START EXTRACTED INFORMATION

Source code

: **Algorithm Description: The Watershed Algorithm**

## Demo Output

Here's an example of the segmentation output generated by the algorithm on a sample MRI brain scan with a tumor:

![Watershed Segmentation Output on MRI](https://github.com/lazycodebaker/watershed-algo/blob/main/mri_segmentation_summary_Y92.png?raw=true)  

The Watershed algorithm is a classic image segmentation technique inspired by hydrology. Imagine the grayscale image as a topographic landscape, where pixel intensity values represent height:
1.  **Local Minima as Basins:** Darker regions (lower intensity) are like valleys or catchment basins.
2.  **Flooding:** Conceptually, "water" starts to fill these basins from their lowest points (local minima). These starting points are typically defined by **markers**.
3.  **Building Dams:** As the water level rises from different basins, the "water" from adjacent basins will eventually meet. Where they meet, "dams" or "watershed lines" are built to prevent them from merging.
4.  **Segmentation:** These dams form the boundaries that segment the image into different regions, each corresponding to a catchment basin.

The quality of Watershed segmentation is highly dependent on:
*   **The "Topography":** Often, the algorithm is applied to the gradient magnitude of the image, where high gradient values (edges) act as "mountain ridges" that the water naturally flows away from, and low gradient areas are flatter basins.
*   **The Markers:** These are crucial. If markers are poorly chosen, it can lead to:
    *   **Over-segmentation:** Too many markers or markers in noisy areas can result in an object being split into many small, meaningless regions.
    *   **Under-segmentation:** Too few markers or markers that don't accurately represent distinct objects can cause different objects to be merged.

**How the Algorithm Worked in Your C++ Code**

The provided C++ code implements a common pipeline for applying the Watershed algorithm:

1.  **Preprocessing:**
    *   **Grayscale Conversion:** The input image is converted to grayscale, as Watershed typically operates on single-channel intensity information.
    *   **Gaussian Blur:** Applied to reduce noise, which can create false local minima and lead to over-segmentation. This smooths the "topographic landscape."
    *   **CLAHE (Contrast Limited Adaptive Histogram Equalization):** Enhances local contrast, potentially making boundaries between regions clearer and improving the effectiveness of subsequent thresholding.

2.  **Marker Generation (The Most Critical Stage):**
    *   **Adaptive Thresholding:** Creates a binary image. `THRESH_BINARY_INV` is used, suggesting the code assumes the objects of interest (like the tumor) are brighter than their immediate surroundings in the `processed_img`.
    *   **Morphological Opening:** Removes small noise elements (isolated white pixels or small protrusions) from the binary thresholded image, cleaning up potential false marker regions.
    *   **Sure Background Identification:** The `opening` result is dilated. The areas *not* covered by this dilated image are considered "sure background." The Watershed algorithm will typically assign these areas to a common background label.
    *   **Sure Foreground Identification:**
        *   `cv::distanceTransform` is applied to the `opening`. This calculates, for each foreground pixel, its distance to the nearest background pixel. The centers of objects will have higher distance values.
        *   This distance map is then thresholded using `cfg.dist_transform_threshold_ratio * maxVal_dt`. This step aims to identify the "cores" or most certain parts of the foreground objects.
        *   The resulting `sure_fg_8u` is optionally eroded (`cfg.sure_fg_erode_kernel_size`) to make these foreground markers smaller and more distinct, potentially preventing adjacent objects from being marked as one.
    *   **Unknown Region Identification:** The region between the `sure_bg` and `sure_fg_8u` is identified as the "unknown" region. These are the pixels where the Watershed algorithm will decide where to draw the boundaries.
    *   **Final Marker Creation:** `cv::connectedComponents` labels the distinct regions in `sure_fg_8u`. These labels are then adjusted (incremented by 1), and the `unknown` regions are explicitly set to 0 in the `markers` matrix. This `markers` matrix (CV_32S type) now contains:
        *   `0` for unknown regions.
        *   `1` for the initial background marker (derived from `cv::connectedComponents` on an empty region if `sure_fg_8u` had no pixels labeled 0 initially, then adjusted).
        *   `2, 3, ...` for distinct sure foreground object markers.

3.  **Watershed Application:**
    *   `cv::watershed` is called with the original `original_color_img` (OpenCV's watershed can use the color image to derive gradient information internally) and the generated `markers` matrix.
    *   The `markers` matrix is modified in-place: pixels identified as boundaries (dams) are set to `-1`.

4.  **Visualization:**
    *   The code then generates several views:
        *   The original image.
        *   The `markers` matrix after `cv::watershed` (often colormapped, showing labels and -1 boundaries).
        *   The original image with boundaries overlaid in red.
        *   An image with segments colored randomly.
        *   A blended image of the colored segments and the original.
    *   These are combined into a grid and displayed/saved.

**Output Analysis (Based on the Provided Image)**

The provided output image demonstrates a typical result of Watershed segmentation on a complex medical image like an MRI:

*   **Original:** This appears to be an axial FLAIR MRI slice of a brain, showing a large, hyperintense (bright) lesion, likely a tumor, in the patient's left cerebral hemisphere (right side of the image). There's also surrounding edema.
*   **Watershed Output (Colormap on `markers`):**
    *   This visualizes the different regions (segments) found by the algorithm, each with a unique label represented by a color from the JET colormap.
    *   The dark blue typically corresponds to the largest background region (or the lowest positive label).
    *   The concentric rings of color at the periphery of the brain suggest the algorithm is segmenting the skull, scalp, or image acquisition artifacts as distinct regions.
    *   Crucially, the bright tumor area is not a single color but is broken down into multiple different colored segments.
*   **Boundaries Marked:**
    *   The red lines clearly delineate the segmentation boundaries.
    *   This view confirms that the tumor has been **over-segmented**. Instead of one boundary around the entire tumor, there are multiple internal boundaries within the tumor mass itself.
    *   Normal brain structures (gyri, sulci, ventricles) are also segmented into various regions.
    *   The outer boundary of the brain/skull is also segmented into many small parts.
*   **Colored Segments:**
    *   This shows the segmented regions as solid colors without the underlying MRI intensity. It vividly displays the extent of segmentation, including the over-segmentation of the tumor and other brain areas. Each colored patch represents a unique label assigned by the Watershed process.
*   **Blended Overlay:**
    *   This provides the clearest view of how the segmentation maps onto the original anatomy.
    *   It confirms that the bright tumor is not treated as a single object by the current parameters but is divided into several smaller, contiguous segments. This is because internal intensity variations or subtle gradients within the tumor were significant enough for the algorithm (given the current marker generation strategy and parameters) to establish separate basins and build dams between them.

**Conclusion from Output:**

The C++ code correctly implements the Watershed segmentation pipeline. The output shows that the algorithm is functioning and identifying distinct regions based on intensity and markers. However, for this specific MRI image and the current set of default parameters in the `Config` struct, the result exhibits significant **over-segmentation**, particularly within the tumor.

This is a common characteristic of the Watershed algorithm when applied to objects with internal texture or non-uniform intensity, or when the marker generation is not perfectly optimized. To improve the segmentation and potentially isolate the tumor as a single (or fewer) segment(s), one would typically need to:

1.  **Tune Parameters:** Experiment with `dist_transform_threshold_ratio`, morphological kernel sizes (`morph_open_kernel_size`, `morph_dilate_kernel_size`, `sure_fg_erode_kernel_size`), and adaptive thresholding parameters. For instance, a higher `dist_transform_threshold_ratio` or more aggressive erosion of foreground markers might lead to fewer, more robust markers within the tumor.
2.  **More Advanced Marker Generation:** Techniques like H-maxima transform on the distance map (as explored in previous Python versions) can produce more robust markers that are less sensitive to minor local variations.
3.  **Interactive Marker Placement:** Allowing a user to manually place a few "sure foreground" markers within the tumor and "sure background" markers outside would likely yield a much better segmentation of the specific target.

END EXTRACTED INFORMATION

• _EXERCISE OBJECTIVE_:
Which lines above run from the one containing "lowest positive label)." down to the one containing "as distinct regions."? Repeat exactly those, both ends included, and nothing else.

• _EXPECTED OUTPUT_:
    *   The dark blue typically corresponds to the largest background region (or the lowest positive label).
    *   The concentric rings of color at the periphery of the brain suggest the algorithm is segmenting the skull, scalp, or image acquisition artifacts as distinct regions.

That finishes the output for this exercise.